For experiment 2, a total of 137 healthy older adults participated, community-dwelling, with corrected-to-normal vision and no history of neurological or psychiatric disorders, aged between 65 and 83 years. This session was part of the baseline visit of the Age-Well randomized controlled trial (RCT) within the Medit-Ageing Project70, conducted in Caen (France). Detailed inclusion criteria of the Age-Well RCT are provided in Supplementary Table 1. Participants were recruited via advertising in media outlets, social media and flyers distributed at relevant local events and locations. Two participants were excluded for eligibility criteria and intervention allocation issues71. A total of 8 participants were excluded from the final data analysis due to a priori exclusion criteria, including abnormal brain morphology (n = 3), extreme head motion (n = 3) and presence of artifacts in brain images (n = 2). The final sample for this study included 127 participants (mean age, 68.8 years, s.d. 3.63 years; 79 females; see Table 1 for other characteristics). All participants provided written informed consent before participation. The Age-Well RCT was approved by the ethics committee (Comité de Protection des Personnes Nord-Ouest III, Caen, France; trial registration number: EudraCT, 2016-002441-36; IDRCB, 2016-A01767-44; ClinicalTrials.gov identifier: NCT02977819).

Questionnaires

To account for interindividual differences in psycho-emotional profile, all participants from both experiments answered several questionnaires assessing psycho-affective traits and cognitive functions, including empathy (IRI72), depression (GDS73 for older adults and BDI74 for younger adults), anxiety (State-Trait Anxiety Inventory, STAI75), emotion regulation capacities (ERQ76) and rumination levels (RRS77). A summary of these questionnaires is provided in Table 1 and Fig. 1. All scores were in the normative range. For a full list of tasks and measures in the Age-Well trial (experiment 2), please refer to Poisnel and colleagues70.

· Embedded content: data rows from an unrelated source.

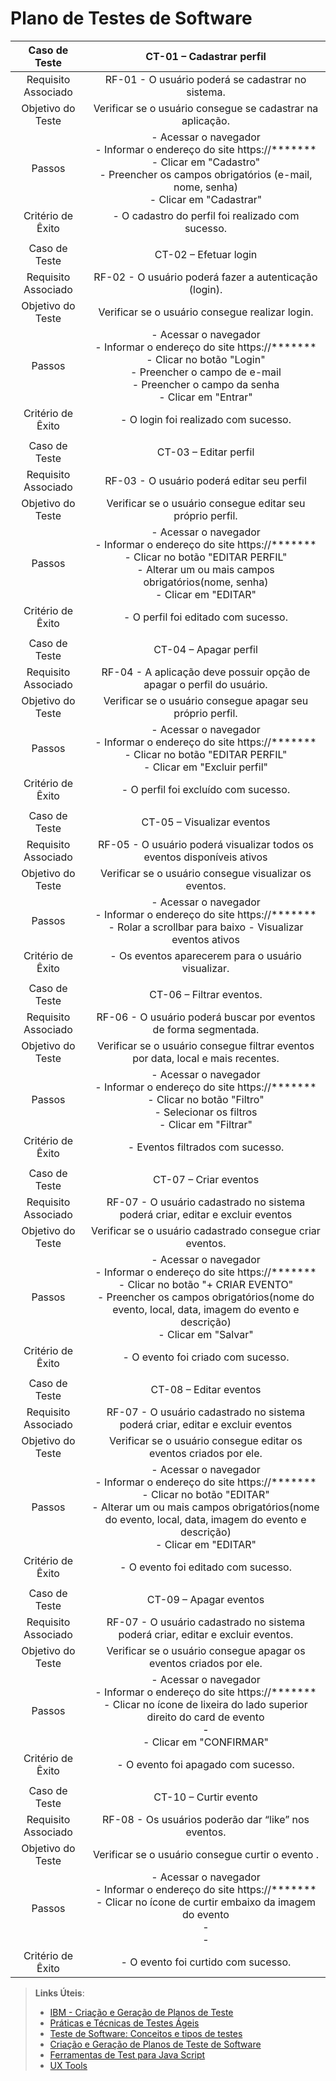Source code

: # Plano de Testes de Software

| **Caso de Teste**  | **CT-01 – Cadastrar perfil**  |
|:---: |:---: |
| Requisito Associado  | RF-01 - O usuário poderá se cadastrar no sistema. |
| Objetivo do Teste  | Verificar se o usuário consegue se cadastrar na aplicação. |
| Passos  | - Acessar o navegador <br> - Informar o endereço do site https://*******<br> - Clicar em "Cadastro" <br> - Preencher os campos obrigatórios (e-mail, nome, senha) <br> - Clicar em "Cadastrar" |
|Critério de Êxito | - O cadastro do perfil foi realizado com sucesso. |
|   |   |
| Caso de Teste  | CT-02 – Efetuar login |
|Requisito Associado | RF-02 - O usuário poderá fazer a autenticação (login). |
| Objetivo do Teste  | Verificar se o usuário consegue realizar login. |
| Passos  | - Acessar o navegador <br> - Informar o endereço do site https://*******<br> - Clicar no botão "Login" <br> - Preencher o campo de e-mail <br> - Preencher o campo da senha <br> - Clicar em "Entrar" |
|Critério de Êxito | - O login foi realizado com sucesso. |
|   |   |
| Caso de Teste  | CT-03    –  Editar perfil |
|Requisito Associado | RF-03 - O usuário poderá editar seu perfil |
| Objetivo do Teste  | Verificar se o usuário consegue editar seu próprio perfil. |
| Passos  | - Acessar o navegador <br> - Informar o endereço do site https://*******<br> - Clicar no botão "EDITAR PERFIL" <br> - Alterar um ou mais campos obrigatórios(nome, senha) <br> - Clicar em "EDITAR" |
|Critério de Êxito | - O perfil foi editado com sucesso. |
|   |   |
| Caso de Teste  | CT-04    – Apagar perfil |
|Requisito Associado | RF-04 - A aplicação deve possuir opção de apagar o perfil do usuário. |
| Objetivo do Teste  | Verificar se o usuário consegue apagar seu próprio perfil. |
| Passos  | - Acessar o navegador <br> - Informar o endereço do site https://*******<br> - Clicar no botão "EDITAR PERFIL" <br> - Clicar em "Excluir perfil" |
|Critério de Êxito | - O perfil foi excluído com sucesso. |
|   |   |
| Caso de Teste  | CT-05    –  Visualizar eventos |
|Requisito Associado | RF-05 - O usuário poderá visualizar todos os eventos disponíveis ativos |
| Objetivo do Teste  | Verificar se o usuário consegue visualizar os eventos. |
| Passos  | - Acessar o navegador <br> - Informar o endereço do site https://*******<br> - Rolar a scrollbar para baixo - Visualizar eventos ativos
|Critério de Êxito | - Os eventos aparecerem para o usuário visualizar. |
|   |   |
| Caso de Teste  | CT-06    – Filtrar eventos. |
|Requisito Associado | RF-06 - O usuário poderá buscar por eventos de forma segmentada. |
| Objetivo do Teste  | Verificar se o usuário consegue filtrar eventos por data, local e mais recentes. |
| Passos  | - Acessar o navegador <br> - Informar o endereço do site https://*******<br> - Clicar no botão "Filtro" <br> - Selecionar os filtros <br> - Clicar em "Filtrar" |
|Critério de Êxito | - Eventos filtrados com sucesso. |
|   |   |
| Caso de Teste  | CT-07  – Criar eventos |
|Requisito Associado | RF-07 - O usuário cadastrado no sistema poderá criar, editar e excluir eventos |
| Objetivo do Teste  | Verificar se o usuário cadastrado consegue criar eventos. |
| Passos  | - Acessar o navegador <br> - Informar o endereço do site https://*******<br> - Clicar no botão "+ CRIAR EVENTO" <br> - Preencher os campos obrigatórios(nome do evento, local, data, imagem do evento e descrição) <br> - Clicar em "Salvar" |
|Critério de Êxito | - O evento foi criado com sucesso. |
|   |   |
| Caso de Teste  | CT-08    – Editar eventos |
|Requisito Associado | RF-07 - O usuário cadastrado no sistema poderá criar, editar e excluir eventos |
| Objetivo do Teste  | Verificar se o usuário consegue editar os eventos criados por ele. |
| Passos  | - Acessar o navegador <br> - Informar o endereço do site https://*******<br> - Clicar no botão "EDITAR" <br> - Alterar um ou mais campos obrigatórios(nome do evento, local, data, imagem do evento e descrição) <br> - Clicar em "EDITAR" |
|Critério de Êxito | - O evento foi editado com sucesso.
|   |   |
| Caso de Teste  | CT-09    – Apagar eventos |
|Requisito Associado | RF-07  - O usuário cadastrado no sistema poderá criar, editar e excluir eventos. |
| Objetivo do Teste  | Verificar se o usuário consegue apagar os eventos criados por ele. |
| Passos  | - Acessar o navegador <br> - Informar o endereço do site https://*******<br> - Clicar no ícone de lixeira do lado superior direito do card de evento <br> - <br> - Clicar em "CONFIRMAR" |
|Critério de Êxito | - O evento foi apagado com sucesso. |
|   |   |
| Caso de Teste  | CT-10    – Curtir evento |
|Requisito Associado | RF-08  - Os usuários poderão dar “like” nos eventos. |
| Objetivo do Teste  | Verificar se o usuário consegue curtir o evento . |
| Passos  | - Acessar o navegador <br> - Informar o endereço do site https://*******<br> - Clicar no ícone de curtir embaixo da imagem do evento <br> - <br> -
|Critério de Êxito | - O evento foi curtido com sucesso. |  

> **Links Úteis**:
>
> - [IBM - Criação e Geração de Planos de Teste](https://www.ibm.com/developerworks/br/local/rational/criacao_geracao_planos_testes_software/index.html)
> - [Práticas e Técnicas de Testes Ágeis](http://assiste.serpro.gov.br/serproagil/Apresenta/slides.pdf)
> - [Teste de Software: Conceitos e tipos de testes](https://blog.onedaytesting.com.br/teste-de-software/)
> - [Criação e Geração de Planos de Teste de Software](https://www.ibm.com/developerworks/br/local/rational/criacao_geracao_planos_testes_software/index.html)
> - [Ferramentas de Test para Java Script](https://geekflare.com/javascript-unit-testing/)
> - [UX Tools](https://uxdesign.cc/ux-user-research-and-user-testing-tools-2d339d379dc7)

Socio-affective video task–rest

The emotion-elicitation task used in both experiments was adapted from the previously validated SoVT43,45. The SoVT aims to assess social emotions (for example, empathy) in response to short silent videos (10–18 s). During this task, participants watch 12 HE and 12 LE video clips grouped in blocks of three (see instructions in Supplementary Table 2). HE videos depict people suffering (for example, due to injuries or natural disasters), while LE videos depict people during everyday activities (for example, walking or talking). In this study, each block was followed by a resting-state period of 90 s (see instructions in Extended Data Fig. 1 and Supplementary Table 2) to assess the carryover effects of emotion elicitation on subsequent resting-state brain activity (similar to Eryilmaz and colleagues17). This combination of both paradigms (task and rest) was specifically designed to test for emotional inertia and its relation to empathy. The combined task (SoVT–rest) is illustrated in Extended Data Fig. 1.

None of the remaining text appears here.